Give back every record verbatim, but not the pictures.

[Start of Attachment]

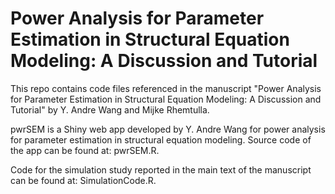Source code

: # Power Analysis for Parameter Estimation in Structural Equation Modeling: A Discussion and Tutorial
This repo contains code files referenced in the manuscript "Power Analysis for Parameter Estimation in Structural Equation Modeling: A Discussion and Tutorial" by Y. Andre Wang and Mijke Rhemtulla.

pwrSEM is a Shiny web app developed by Y. Andre Wang for power analysis for parameter estimation in structural equation modeling. Source code of the app can be found at: pwrSEM.R.

Code for the simulation study reported in the main text of the manuscript can be found at: SimulationCode.R.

[End of Attachment]

▸ **OUTPUT BELOW**
Source code

: # Power Analysis for Parameter Estimation in Structural Equation Modeling: A Discussion and Tutorial
This repo contains code files referenced in the manuscript "Power Analysis for Parameter Estimation in Structural Equation Modeling: A Discussion and Tutorial" by Y. Andre Wang and Mijke Rhemtulla.

pwrSEM is a Shiny web app developed by Y. Andre Wang for power analysis for parameter estimation in structural equation modeling. Source code of the app can be found at: pwrSEM.R.

Code for the simulation study reported in the main text of the manuscript can be found at: SimulationCode.R.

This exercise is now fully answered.